The US Department of Energy (DOE) has announced plans to invest up to $3.5m for hydrogen (H2) production research and development (R&D) that is compatible with nuclear energy sources.
Many utilities are now economically incentivised to consider integrating nuclear energy production with other industrial processes to optimise thermal and electrical energy production.
Using electricity and heat generated at nuclear energy facilities to produce H2 via extremely efficient high temperature electrolysis (HTE) is one promising integration approach for generating low cost H2. Through utilisation of the high temperature heat generated by nuclear energy plants, less electricity is required for the HTE process; thermal energy is generally less expensive than electrical energy.
Through the selection of these projects, the Office of Energy Efficiency and Renewable Energy’s Fuel Cell Technologies Office will advance HTE H2 production R&D with the potential to offer baseload nuclear plants an additional revenue stream. This is one example of how DOE’s innovative early stage H2 R&D can enable affordable and reliable energy that enhances economic growth and energy security.
“Today we are producing affordable energy from a wider range of sources than we ever thought possible,” said Principal Deputy Assistant Secretary for Energy Efficiency and Renewable Energy Daniel Simmons. “Renewables, nuclear, and fossil energy are part of America’s energy mix, as we remain committed to a comprehensive energy strategy to ensure we are utilising all of our abundant, American energy resources.”

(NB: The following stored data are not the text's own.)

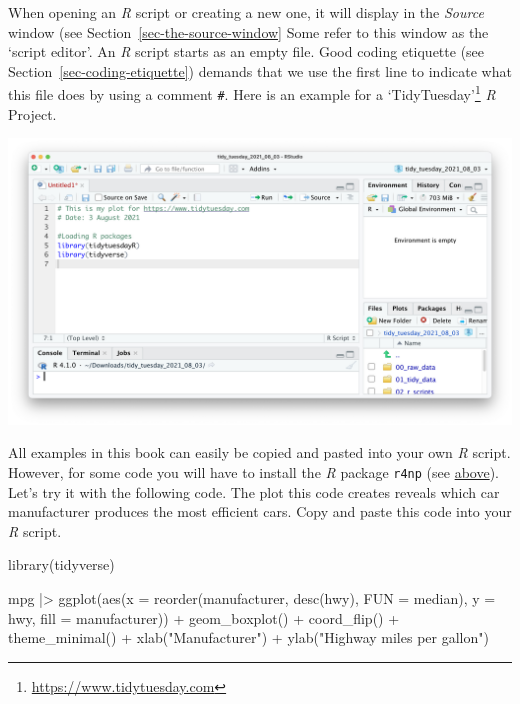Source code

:\documentclass[
  letterpaper,
]{krantz}
\makeatletter
\newenvironment{Shaded}{\begin{snugshade}}{\end{snugshade}}
\newcommand{\AttributeTok}[1]{\textcolor[rgb]{0.40,0.45,0.13}{#1}}
\newcommand{\FunctionTok}[1]{\textcolor[rgb]{0.28,0.35,0.67}{#1}}
\newcommand{\NormalTok}[1]{\textcolor[rgb]{0.00,0.23,0.31}{#1}}
\newcommand{\SpecialCharTok}[1]{\textcolor[rgb]{0.37,0.37,0.37}{#1}}
\newcommand{\StringTok}[1]{\textcolor[rgb]{0.13,0.47,0.30}{#1}}
\renewcommand{\href}[2]{#2\footnote{\url{#1}}}
\newenvironment{kframe}{%
\medskip{}
\setlength{\fboxsep}{.8em}
 \def\at@end@of@kframe{}%
 \ifinner\ifhmode%
  \def\at@end@of@kframe{\end{minipage}}%
  \begin{minipage}{\columnwidth}%
 \fi\fi%
 \def\FrameCommand##1{\hskip\@totalleftmargin \hskip-\fboxsep
 \colorbox{shadecolor}{##1}\hskip-\fboxsep
     \hskip-\linewidth \hskip-\@totalleftmargin \hskip\columnwidth}%
 \MakeFramed {\advance\hsize-\width
   \@totalleftmargin\z@ \linewidth\hsize
   \@setminipage}}%
 {\par\unskip\endMakeFramed%
 \at@end@of@kframe}
\renewenvironment{Shaded}{\begin{kframe}}{\end{kframe}}
\makeatother
\begin{document}
When opening an \emph{R} script or creating a new one, it will display
in the \emph{Source} window (see Section~\ref{sec-the-source-window}
Some refer to this window as the `script editor'. An \emph{R} script
starts as an empty file. Good coding etiquette (see
Section~\ref{sec-coding-etiquette}) demands that we use the first line
to indicate what this file does by using a comment \texttt{\#}. Here is
an example for a \href{https://www.tidytuesday.com}{`TidyTuesday'}
\emph{R} Project.

\includegraphics{images/chapter_06_img/02_r_script/00_r_script.png}

All examples in this book can easily be copied and pasted into your own
\emph{R} script. However, for some code you will have to install the
\emph{R} package \texttt{r4np} (see \hyperref[install_r4np]{above}).
Let's try it with the following code. The plot this code creates reveals
which car manufacturer produces the most efficient cars. Copy and paste
this code into your \emph{R} script.

\begin{Shaded}
\begin{Highlighting}[]
\FunctionTok{library}\NormalTok{(tidyverse)}

\NormalTok{mpg }\SpecialCharTok{|\textgreater{}} \FunctionTok{ggplot}\NormalTok{(}\FunctionTok{aes}\NormalTok{(}\AttributeTok{x =} \FunctionTok{reorder}\NormalTok{(manufacturer, }\FunctionTok{desc}\NormalTok{(hwy), }\AttributeTok{FUN =}\NormalTok{ median),}
                   \AttributeTok{y =}\NormalTok{ hwy,}
                   \AttributeTok{fill =}\NormalTok{ manufacturer)) }\SpecialCharTok{+}
  \FunctionTok{geom\_boxplot}\NormalTok{() }\SpecialCharTok{+}
  \FunctionTok{coord\_flip}\NormalTok{() }\SpecialCharTok{+}
  \FunctionTok{theme\_minimal}\NormalTok{() }\SpecialCharTok{+}
  \FunctionTok{xlab}\NormalTok{(}\StringTok{"Manufacturer"}\NormalTok{) }\SpecialCharTok{+}
  \FunctionTok{ylab}\NormalTok{(}\StringTok{"Highway miles per gallon"}\NormalTok{)}
\end{Highlighting}
\end{Shaded}
\end{document}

FuelCell Energy, based in Danbury, Connecticut, will receive $1.5m for materials R&D aimed at reducing the operating temperature of solid-oxide HTE to levels more compatible with advanced nuclear energy heat sources.
Saint Gobain of Northboro, Massachusetts, will receive up to $1m to adapt its novel all-ceramic stack technology to HTE with a focus on addressing fundamental durability challenges.
West Virginia University will receive up to $1m to develop new HTE materials capable of durable and efficient operation at temperatures compatible with nuclear energy heat sources.